(Dataset excerpts)
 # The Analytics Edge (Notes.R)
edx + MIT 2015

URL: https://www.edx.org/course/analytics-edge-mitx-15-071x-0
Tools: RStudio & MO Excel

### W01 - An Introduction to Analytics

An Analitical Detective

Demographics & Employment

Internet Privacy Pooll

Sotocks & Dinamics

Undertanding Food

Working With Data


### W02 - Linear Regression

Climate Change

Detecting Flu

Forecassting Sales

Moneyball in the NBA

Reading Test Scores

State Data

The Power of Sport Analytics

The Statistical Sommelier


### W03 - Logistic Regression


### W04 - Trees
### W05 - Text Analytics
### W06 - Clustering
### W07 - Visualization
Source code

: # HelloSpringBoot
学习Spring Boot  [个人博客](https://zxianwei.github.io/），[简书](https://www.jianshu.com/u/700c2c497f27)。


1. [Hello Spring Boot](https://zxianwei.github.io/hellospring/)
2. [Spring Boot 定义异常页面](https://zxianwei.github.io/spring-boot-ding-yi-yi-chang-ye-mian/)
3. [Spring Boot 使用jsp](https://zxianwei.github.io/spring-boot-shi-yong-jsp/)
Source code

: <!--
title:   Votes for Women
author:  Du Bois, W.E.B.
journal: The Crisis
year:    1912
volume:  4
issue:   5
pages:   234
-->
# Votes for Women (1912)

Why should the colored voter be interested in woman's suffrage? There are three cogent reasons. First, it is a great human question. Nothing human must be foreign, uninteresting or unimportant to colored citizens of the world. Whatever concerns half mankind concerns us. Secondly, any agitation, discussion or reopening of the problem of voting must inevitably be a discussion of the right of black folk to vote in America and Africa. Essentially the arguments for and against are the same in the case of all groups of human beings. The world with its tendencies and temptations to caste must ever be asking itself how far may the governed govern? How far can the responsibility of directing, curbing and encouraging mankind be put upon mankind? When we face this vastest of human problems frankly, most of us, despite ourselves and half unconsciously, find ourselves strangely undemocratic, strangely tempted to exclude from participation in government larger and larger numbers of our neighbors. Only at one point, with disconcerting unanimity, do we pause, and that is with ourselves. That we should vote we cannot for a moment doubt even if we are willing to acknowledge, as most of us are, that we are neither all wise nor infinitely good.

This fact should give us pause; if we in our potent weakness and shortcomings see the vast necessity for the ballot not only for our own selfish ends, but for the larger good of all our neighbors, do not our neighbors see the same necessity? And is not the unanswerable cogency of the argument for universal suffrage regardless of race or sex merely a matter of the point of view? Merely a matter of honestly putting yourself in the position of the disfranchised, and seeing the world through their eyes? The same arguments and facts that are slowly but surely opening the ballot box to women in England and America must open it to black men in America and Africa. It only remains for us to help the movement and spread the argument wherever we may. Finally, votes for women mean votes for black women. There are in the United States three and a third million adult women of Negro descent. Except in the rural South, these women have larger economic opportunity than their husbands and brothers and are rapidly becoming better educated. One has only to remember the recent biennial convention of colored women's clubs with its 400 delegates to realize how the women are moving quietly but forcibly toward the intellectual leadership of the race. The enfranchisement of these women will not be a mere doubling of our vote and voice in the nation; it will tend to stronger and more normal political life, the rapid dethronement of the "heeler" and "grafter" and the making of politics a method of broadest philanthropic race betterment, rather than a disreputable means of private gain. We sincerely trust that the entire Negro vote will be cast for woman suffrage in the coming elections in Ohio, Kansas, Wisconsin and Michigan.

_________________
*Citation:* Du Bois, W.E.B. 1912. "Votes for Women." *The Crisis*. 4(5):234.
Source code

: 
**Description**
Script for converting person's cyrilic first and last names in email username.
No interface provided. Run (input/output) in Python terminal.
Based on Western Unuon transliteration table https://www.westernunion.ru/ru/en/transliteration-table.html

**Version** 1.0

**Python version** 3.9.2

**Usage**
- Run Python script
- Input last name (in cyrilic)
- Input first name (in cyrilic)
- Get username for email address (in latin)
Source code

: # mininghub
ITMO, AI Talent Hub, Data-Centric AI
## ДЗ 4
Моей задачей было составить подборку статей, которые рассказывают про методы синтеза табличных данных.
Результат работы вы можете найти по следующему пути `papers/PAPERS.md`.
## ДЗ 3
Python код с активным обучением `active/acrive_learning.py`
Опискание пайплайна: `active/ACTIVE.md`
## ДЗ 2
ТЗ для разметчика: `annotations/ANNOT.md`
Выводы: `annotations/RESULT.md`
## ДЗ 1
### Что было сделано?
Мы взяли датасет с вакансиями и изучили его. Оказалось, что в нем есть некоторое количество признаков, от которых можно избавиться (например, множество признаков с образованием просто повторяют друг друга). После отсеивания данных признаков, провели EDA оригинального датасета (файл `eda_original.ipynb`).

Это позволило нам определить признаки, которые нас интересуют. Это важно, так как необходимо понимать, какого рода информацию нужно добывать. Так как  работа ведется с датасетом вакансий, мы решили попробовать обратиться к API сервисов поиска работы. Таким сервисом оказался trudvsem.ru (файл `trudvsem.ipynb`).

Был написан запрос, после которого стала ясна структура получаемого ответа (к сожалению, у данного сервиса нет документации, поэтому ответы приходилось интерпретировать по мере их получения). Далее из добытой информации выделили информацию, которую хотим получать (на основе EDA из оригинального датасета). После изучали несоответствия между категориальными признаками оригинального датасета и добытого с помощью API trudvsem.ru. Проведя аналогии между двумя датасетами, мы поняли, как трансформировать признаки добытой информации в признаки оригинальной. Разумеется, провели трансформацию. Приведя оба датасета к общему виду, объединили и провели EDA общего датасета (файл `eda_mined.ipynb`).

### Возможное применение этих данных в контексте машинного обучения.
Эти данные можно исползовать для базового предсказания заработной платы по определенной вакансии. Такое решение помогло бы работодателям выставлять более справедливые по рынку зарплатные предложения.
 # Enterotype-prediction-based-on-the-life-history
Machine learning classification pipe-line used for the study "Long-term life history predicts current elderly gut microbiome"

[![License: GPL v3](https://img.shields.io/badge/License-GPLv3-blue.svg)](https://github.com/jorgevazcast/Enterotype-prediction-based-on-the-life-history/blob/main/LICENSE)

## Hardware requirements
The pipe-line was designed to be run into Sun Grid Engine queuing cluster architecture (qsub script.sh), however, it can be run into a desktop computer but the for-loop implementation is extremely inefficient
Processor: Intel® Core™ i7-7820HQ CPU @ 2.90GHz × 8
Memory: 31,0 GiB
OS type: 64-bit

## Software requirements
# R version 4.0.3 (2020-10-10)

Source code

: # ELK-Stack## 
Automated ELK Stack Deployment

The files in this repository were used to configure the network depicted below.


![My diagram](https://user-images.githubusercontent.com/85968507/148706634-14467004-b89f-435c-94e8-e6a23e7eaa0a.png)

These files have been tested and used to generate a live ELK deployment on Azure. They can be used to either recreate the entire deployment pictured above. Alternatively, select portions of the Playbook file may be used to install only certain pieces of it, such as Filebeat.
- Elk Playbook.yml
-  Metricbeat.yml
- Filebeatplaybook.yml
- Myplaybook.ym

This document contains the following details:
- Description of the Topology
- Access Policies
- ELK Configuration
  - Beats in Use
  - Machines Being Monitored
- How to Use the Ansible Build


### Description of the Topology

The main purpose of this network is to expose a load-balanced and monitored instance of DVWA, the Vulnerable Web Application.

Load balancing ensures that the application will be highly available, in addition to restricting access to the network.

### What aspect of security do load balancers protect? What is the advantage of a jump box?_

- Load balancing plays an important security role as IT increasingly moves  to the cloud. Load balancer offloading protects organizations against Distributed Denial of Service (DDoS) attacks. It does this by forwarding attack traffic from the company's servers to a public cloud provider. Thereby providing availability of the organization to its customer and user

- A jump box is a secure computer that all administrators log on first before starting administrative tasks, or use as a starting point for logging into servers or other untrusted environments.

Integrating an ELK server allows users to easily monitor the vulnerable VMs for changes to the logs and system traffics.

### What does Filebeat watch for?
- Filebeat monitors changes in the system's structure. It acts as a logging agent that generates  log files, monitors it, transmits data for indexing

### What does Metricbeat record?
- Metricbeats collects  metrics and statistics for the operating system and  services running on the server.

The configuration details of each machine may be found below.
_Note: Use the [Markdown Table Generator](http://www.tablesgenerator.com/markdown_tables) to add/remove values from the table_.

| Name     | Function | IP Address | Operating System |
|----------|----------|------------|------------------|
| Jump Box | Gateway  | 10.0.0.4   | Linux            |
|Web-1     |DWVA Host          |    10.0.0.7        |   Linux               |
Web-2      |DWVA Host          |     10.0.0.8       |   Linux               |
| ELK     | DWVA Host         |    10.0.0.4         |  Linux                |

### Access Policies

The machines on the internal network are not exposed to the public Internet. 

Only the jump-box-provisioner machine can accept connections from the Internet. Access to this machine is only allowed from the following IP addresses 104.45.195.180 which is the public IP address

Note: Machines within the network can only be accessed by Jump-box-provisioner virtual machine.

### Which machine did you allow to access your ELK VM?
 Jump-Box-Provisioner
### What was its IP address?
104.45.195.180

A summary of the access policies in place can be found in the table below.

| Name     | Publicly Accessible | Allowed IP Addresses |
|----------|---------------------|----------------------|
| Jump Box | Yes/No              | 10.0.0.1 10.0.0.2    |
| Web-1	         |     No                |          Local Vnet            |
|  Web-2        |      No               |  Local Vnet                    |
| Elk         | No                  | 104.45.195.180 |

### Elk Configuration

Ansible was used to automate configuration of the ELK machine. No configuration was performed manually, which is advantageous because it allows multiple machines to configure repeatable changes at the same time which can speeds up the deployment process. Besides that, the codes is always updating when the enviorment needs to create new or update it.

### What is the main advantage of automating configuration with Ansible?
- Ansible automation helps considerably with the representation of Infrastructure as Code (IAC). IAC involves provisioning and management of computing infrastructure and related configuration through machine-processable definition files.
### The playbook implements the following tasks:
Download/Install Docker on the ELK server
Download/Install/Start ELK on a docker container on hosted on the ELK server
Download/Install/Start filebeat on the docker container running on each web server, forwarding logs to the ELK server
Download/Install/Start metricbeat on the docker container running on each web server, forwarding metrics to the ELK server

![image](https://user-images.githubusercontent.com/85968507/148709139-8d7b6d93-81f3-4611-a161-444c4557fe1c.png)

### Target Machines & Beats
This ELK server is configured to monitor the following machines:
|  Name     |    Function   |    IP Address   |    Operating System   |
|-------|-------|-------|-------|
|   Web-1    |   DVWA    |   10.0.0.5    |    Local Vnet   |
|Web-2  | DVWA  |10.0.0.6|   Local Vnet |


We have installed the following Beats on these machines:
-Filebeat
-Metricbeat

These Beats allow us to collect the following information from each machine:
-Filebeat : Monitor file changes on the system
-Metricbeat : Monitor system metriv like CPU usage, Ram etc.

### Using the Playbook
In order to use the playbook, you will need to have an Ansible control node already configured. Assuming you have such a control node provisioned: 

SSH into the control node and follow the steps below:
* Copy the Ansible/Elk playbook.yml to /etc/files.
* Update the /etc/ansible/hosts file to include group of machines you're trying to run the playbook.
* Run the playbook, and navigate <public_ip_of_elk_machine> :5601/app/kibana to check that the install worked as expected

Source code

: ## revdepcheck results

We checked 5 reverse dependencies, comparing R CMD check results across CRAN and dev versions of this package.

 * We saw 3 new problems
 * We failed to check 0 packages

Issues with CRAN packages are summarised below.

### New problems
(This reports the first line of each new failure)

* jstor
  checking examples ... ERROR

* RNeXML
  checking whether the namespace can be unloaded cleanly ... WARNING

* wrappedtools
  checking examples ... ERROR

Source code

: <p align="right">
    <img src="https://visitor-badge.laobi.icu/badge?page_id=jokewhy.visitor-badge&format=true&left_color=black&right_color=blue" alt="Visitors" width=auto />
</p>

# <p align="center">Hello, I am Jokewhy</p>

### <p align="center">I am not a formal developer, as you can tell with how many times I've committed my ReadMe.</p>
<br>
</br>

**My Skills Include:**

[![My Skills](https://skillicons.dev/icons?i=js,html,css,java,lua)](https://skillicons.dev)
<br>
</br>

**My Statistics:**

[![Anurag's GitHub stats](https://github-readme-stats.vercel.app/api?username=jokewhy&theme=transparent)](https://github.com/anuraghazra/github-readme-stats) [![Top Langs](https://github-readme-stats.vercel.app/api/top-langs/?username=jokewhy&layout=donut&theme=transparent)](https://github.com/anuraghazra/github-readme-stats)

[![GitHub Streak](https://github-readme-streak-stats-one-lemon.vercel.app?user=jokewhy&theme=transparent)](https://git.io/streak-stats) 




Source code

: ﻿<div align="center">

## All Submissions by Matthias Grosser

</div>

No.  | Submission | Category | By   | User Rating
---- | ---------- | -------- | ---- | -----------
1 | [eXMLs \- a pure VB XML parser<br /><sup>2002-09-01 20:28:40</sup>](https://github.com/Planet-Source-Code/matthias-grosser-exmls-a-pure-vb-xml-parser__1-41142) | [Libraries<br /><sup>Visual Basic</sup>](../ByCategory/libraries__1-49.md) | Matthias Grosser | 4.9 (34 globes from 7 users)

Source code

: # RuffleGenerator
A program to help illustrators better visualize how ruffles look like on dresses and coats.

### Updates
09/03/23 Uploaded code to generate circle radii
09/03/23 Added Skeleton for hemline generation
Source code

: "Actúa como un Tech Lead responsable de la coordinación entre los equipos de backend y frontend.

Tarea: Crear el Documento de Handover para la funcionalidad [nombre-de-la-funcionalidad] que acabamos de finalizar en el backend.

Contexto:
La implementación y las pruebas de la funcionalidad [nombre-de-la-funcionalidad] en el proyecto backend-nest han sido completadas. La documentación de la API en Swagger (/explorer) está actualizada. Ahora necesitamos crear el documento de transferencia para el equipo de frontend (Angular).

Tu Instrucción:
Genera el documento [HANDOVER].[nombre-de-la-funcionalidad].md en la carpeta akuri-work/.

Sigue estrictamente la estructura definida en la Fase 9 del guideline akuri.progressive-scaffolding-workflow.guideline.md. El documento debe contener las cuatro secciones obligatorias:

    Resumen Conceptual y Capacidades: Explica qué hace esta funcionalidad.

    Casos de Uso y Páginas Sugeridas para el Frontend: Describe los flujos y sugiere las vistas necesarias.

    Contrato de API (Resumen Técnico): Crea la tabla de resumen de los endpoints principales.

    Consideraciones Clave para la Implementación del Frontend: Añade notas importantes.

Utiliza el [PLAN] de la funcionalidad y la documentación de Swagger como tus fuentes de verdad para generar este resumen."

◆ EXERCISE DETAILS:
Please copy, exactly and with nothing else, the lines above beginning at the line that has "Download/Install/Start metricbeat on" and ending with the line that has "Local Vnet |".

◆ OUTPUT FOR THIS TASK:
Download/Install/Start metricbeat on the docker container running on each web server, forwarding metrics to the ELK server

![image](https://user-images.githubusercontent.com/85968507/148709139-8d7b6d93-81f3-4611-a161-444c4557fe1c.png)

### Target Machines & Beats
This ELK server is configured to monitor the following machines:
|  Name     |    Function   |    IP Address   |    Operating System   |
|-------|-------|-------|-------|
|   Web-1    |   DVWA    |   10.0.0.5    |    Local Vnet   |
|Web-2  | DVWA  |10.0.0.6|   Local Vnet |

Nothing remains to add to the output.